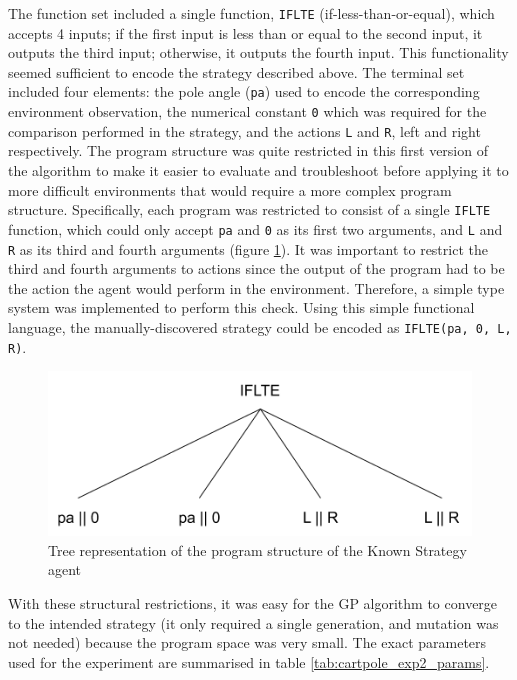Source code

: The function set included a single function, \verb+IFLTE+ (if-less-than-or-equal), which accepts 4 inputs; if the first input is less than or equal to the second input, it outputs the third input; otherwise, it outputs the fourth input. This functionality seemed sufficient to encode the strategy described above. The terminal set included four elements: the pole angle (\verb+pa+) used to encode the corresponding environment observation, the numerical constant \verb+0+ which was required for the comparison performed in the strategy, and the actions \verb+L+ and \verb+R+, left and right respectively. The program structure was quite restricted in this first version of the algorithm to make it easier to evaluate and troubleshoot before applying it to more difficult environments that would require a more complex program structure. Specifically, each program was restricted to consist of a single \verb+IFLTE+ function, which could only accept \verb+pa+ and \verb+0+ as its first two arguments, and \verb+L+ and \verb+R+ as its third and fourth arguments (figure \ref{fig:iflte_tree}). It was important to restrict the third and fourth arguments to actions since the output of the program had to be the action the agent would perform in the environment. Therefore, a simple type system was implemented to perform this check. Using this simple functional language, the manually-discovered strategy could be encoded as \verb+IFLTE(pa, 0, L, R)+.

\begin{figure}[ht]
    \centering
    \includegraphics[width=12cm]{images/simple_iflte_program.png}
    \caption{Tree representation of the program structure of the Known Strategy agent}
    \label{fig:iflte_tree}
\end{figure}

With these structural restrictions, it was easy for the GP algorithm to converge to the intended strategy (it only required a single generation, and mutation was not needed) because the program space was very small. The exact parameters used for the experiment are summarised in table \ref{tab:cartpole_exp2_params}.

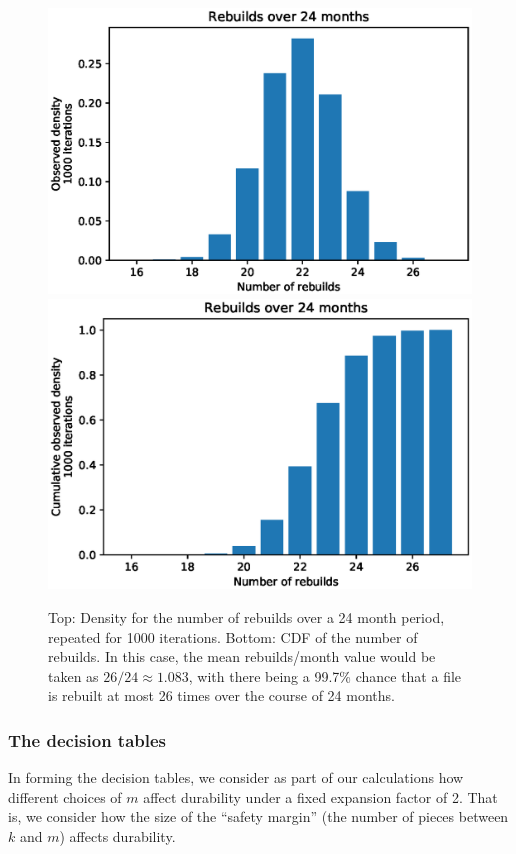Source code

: \linespread{1}
\begin{figure}[h]
    \centering
    \includegraphics[scale=0.5]{RS-appendix-files/example_pmf.eps}
    \includegraphics[scale=0.5]{RS-appendix-files/example_cdf.eps}
    \caption{Top: Density for the number of rebuilds over a 24 month period, repeated for 1000 iterations. Bottom: CDF of the number of rebuilds. In this case, the mean rebuilds/month value would be taken as $26/24\approx1.083$, with there being a 99.7\% chance that a file is rebuilt at most 26 times over the course of 24 months.}
    \label{fig:sim_method}
\end{figure}

\pagebreak
\linespread{1}
\pagebreak
\subsubsection{The decision tables}
In forming the decision tables, we consider as part of our calculations how
different choices of $m$ affect durability under a fixed expansion factor of 2.
That is, we consider how the size of the ``safety margin'' (the number of 
pieces between $k$ and $m$) affects durability.



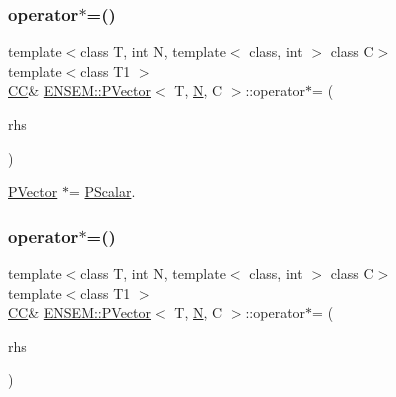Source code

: \mbox{\label{classENSEM_1_1PVector_af17add91449d0507d1a0361ba1a3cc64}} 
\subsubsection{\texorpdfstring{operator$\ast$=()}{operator*=()}\hspace{0.1cm}{\footnotesize\ttfamily [1/2]}}
{\footnotesize\ttfamily template$<$class T, int N, template$<$ class, int $>$ class C$>$ \\
template$<$class T1 $>$ \\
\mbox{\hyperlink{classENSEM_1_1PVector_a92dc0a0a301a3dc96f7be5d337019bc7}{CC}}\& \mbox{\hyperlink{classENSEM_1_1PVector}{E\+N\+S\+E\+M\+::\+P\+Vector}}$<$ T, \mbox{\hyperlink{operator__name__util_8cc_a7722c8ecbb62d99aee7ce68b1752f337}{N}}, C $>$\+::operator$\ast$= (\begin{DoxyParamCaption}\item[{const \mbox{\hyperlink{classENSEM_1_1PScalar}{P\+Scalar}}$<$ T1 $>$ \&}]{rhs }\end{DoxyParamCaption})\hspace{0.3cm}{\ttfamily [inline]}}



\mbox{\hyperlink{classENSEM_1_1PVector}{P\+Vector}} $\ast$= \mbox{\hyperlink{classENSEM_1_1PScalar}{P\+Scalar}}. 

\mbox{\label{classENSEM_1_1PVector_af17add91449d0507d1a0361ba1a3cc64}} 
\subsubsection{\texorpdfstring{operator$\ast$=()}{operator*=()}\hspace{0.1cm}{\footnotesize\ttfamily [2/2]}}
{\footnotesize\ttfamily template$<$class T, int N, template$<$ class, int $>$ class C$>$ \\
template$<$class T1 $>$ \\
\mbox{\hyperlink{classENSEM_1_1PVector_a92dc0a0a301a3dc96f7be5d337019bc7}{CC}}\& \mbox{\hyperlink{classENSEM_1_1PVector}{E\+N\+S\+E\+M\+::\+P\+Vector}}$<$ T, \mbox{\hyperlink{operator__name__util_8cc_a7722c8ecbb62d99aee7ce68b1752f337}{N}}, C $>$\+::operator$\ast$= (\begin{DoxyParamCaption}\item[{const \mbox{\hyperlink{classENSEM_1_1PScalar}{P\+Scalar}}$<$ T1 $>$ \&}]{rhs }\end{DoxyParamCaption})\hspace{0.3cm}{\ttfamily [inline]}}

■ WHAT IS NEEDED ■
Write out all the entries word for word, but skip any images.

■ RESPONSE BOX ■
Source code

: The function set included a single function, \verb+IFLTE+ (if-less-than-or-equal), which accepts 4 inputs; if the first input is less than or equal to the second input, it outputs the third input; otherwise, it outputs the fourth input. This functionality seemed sufficient to encode the strategy described above. The terminal set included four elements: the pole angle (\verb+pa+) used to encode the corresponding environment observation, the numerical constant \verb+0+ which was required for the comparison performed in the strategy, and the actions \verb+L+ and \verb+R+, left and right respectively. The program structure was quite restricted in this first version of the algorithm to make it easier to evaluate and troubleshoot before applying it to more difficult environments that would require a more complex program structure. Specifically, each program was restricted to consist of a single \verb+IFLTE+ function, which could only accept \verb+pa+ and \verb+0+ as its first two arguments, and \verb+L+ and \verb+R+ as its third and fourth arguments (figure \ref{fig:iflte_tree}). It was important to restrict the third and fourth arguments to actions since the output of the program had to be the action the agent would perform in the environment. Therefore, a simple type system was implemented to perform this check. Using this simple functional language, the manually-discovered strategy could be encoded as \verb+IFLTE(pa, 0, L, R)+.

\begin{figure}[ht]
    \centering
    \includegraphics[width=12cm]{images/simple_iflte_program.png}
    \caption{Tree representation of the program structure of the Known Strategy agent}
    \label{fig:iflte_tree}
\end{figure}

With these structural restrictions, it was easy for the GP algorithm to converge to the intended strategy (it only required a single generation, and mutation was not needed) because the program space was very small. The exact parameters used for the experiment are summarised in table \ref{tab:cartpole_exp2_params}.

Source code

: \linespread{1}
\begin{figure}[h]
    \centering
    \includegraphics[scale=0.5]{RS-appendix-files/example_pmf.eps}
    \includegraphics[scale=0.5]{RS-appendix-files/example_cdf.eps}
    \caption{Top: Density for the number of rebuilds over a 24 month period, repeated for 1000 iterations. Bottom: CDF of the number of rebuilds. In this case, the mean rebuilds/month value would be taken as $26/24\approx1.083$, with there being a 99.7\% chance that a file is rebuilt at most 26 times over the course of 24 months.}
    \label{fig:sim_method}
\end{figure}

\pagebreak
\linespread{1}
\pagebreak
\subsubsection{The decision tables}
In forming the decision tables, we consider as part of our calculations how
different choices of $m$ affect durability under a fixed expansion factor of 2.
That is, we consider how the size of the ``safety margin'' (the number of 
pieces between $k$ and $m$) affects durability.



Source code

: \mbox{\label{classENSEM_1_1PVector_af17add91449d0507d1a0361ba1a3cc64}} 
\subsubsection{\texorpdfstring{operator$\ast$=()}{operator*=()}\hspace{0.1cm}{\footnotesize\ttfamily [1/2]}}
{\footnotesize\ttfamily template$<$class T, int N, template$<$ class, int $>$ class C$>$ \\
template$<$class T1 $>$ \\
\mbox{\hyperlink{classENSEM_1_1PVector_a92dc0a0a301a3dc96f7be5d337019bc7}{CC}}\& \mbox{\hyperlink{classENSEM_1_1PVector}{E\+N\+S\+E\+M\+::\+P\+Vector}}$<$ T, \mbox{\hyperlink{operator__name__util_8cc_a7722c8ecbb62d99aee7ce68b1752f337}{N}}, C $>$\+::operator$\ast$= (\begin{DoxyParamCaption}\item[{const \mbox{\hyperlink{classENSEM_1_1PScalar}{P\+Scalar}}$<$ T1 $>$ \&}]{rhs }\end{DoxyParamCaption})\hspace{0.3cm}{\ttfamily [inline]}}



\mbox{\hyperlink{classENSEM_1_1PVector}{P\+Vector}} $\ast$= \mbox{\hyperlink{classENSEM_1_1PScalar}{P\+Scalar}}. 

\mbox{\label{classENSEM_1_1PVector_af17add91449d0507d1a0361ba1a3cc64}} 
\subsubsection{\texorpdfstring{operator$\ast$=()}{operator*=()}\hspace{0.1cm}{\footnotesize\ttfamily [2/2]}}
{\footnotesize\ttfamily template$<$class T, int N, template$<$ class, int $>$ class C$>$ \\
template$<$class T1 $>$ \\
\mbox{\hyperlink{classENSEM_1_1PVector_a92dc0a0a301a3dc96f7be5d337019bc7}{CC}}\& \mbox{\hyperlink{classENSEM_1_1PVector}{E\+N\+S\+E\+M\+::\+P\+Vector}}$<$ T, \mbox{\hyperlink{operator__name__util_8cc_a7722c8ecbb62d99aee7ce68b1752f337}{N}}, C $>$\+::operator$\ast$= (\begin{DoxyParamCaption}\item[{const \mbox{\hyperlink{classENSEM_1_1PScalar}{P\+Scalar}}$<$ T1 $>$ \&}]{rhs }\end{DoxyParamCaption})\hspace{0.3cm}{\ttfamily [inline]}}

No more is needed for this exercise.